### Goal of the exercise
A word-for-word copy of the records that follow is needed, with every picture omitted.
------ Records shown
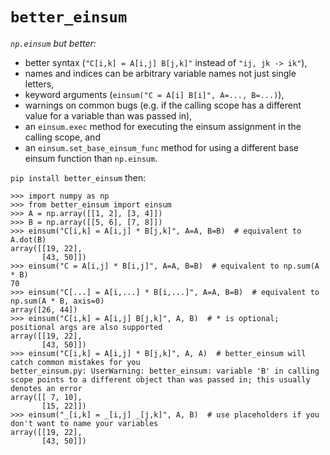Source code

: # `better_einsum`

_`np.einsum` but better:_

- better syntax (`"C[i,k] = A[i,j] B[j,k]"` instead of `"ij, jk -> ik"`),
- names and indices can be arbitrary variable names not just single letters,
- keyword arguments (`einsum("C = A[i] B[i]", A=..., B=...)`),
- warnings on common bugs (e.g. if the calling scope has a different value for a variable than was passed in),
- an `einsum.exec` method for executing the einsum assignment in the calling scope, and
- an `einsum.set_base_einsum_func` method for using a different base einsum function than `np.einsum`.

`pip install better_einsum` then:

```pycon
>>> import numpy as np
>>> from better_einsum import einsum
>>> A = np.array([[1, 2], [3, 4]])
>>> B = np.array([[5, 6], [7, 8]])
>>> einsum("C[i,k] = A[i,j] * B[j,k]", A=A, B=B)  # equivalent to A.dot(B)
array([[19, 22],
       [43, 50]])
>>> einsum("C = A[i,j] * B[i,j]", A=A, B=B)  # equivalent to np.sum(A * B)
70
>>> einsum("C[...] = A[i,...] * B[i,...]", A=A, B=B)  # equivalent to np.sum(A * B, axis=0)
array([26, 44])
>>> einsum("C[i,k] = A[i,j] B[j,k]", A, B)  # * is optional; positional args are also supported
array([[19, 22],
       [43, 50]])
>>> einsum("C[i,k] = A[i,j] * B[j,k]", A, A)  # better_einsum will catch common mistakes for you
better_einsum.py: UserWarning: better_einsum: variable 'B' in calling scope points to a different object than was passed in; this usually denotes an error
array([[ 7, 10],
       [15, 22]])
>>> einsum("_[i,k] = _[i,j] _[j,k]", A, B)  # use placeholders if you don't want to name your variables
array([[19, 22],
       [43, 50]])
```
------------
### Response to the task
Source code

: # `better_einsum`

_`np.einsum` but better:_

- better syntax (`"C[i,k] = A[i,j] B[j,k]"` instead of `"ij, jk -> ik"`),
- names and indices can be arbitrary variable names not just single letters,
- keyword arguments (`einsum("C = A[i] B[i]", A=..., B=...)`),
- warnings on common bugs (e.g. if the calling scope has a different value for a variable than was passed in),
- an `einsum.exec` method for executing the einsum assignment in the calling scope, and
- an `einsum.set_base_einsum_func` method for using a different base einsum function than `np.einsum`.

`pip install better_einsum` then:

```pycon
>>> import numpy as np
>>> from better_einsum import einsum
>>> A = np.array([[1, 2], [3, 4]])
>>> B = np.array([[5, 6], [7, 8]])
>>> einsum("C[i,k] = A[i,j] * B[j,k]", A=A, B=B)  # equivalent to A.dot(B)
array([[19, 22],
       [43, 50]])
>>> einsum("C = A[i,j] * B[i,j]", A=A, B=B)  # equivalent to np.sum(A * B)
70
>>> einsum("C[...] = A[i,...] * B[i,...]", A=A, B=B)  # equivalent to np.sum(A * B, axis=0)
array([26, 44])
>>> einsum("C[i,k] = A[i,j] B[j,k]", A, B)  # * is optional; positional args are also supported
array([[19, 22],
       [43, 50]])
>>> einsum("C[i,k] = A[i,j] * B[j,k]", A, A)  # better_einsum will catch common mistakes for you
better_einsum.py: UserWarning: better_einsum: variable 'B' in calling scope points to a different object than was passed in; this usually denotes an error
array([[ 7, 10],
       [15, 22]])
>>> einsum("_[i,k] = _[i,j] _[j,k]", A, B)  # use placeholders if you don't want to name your variables
array([[19, 22],
       [43, 50]])
```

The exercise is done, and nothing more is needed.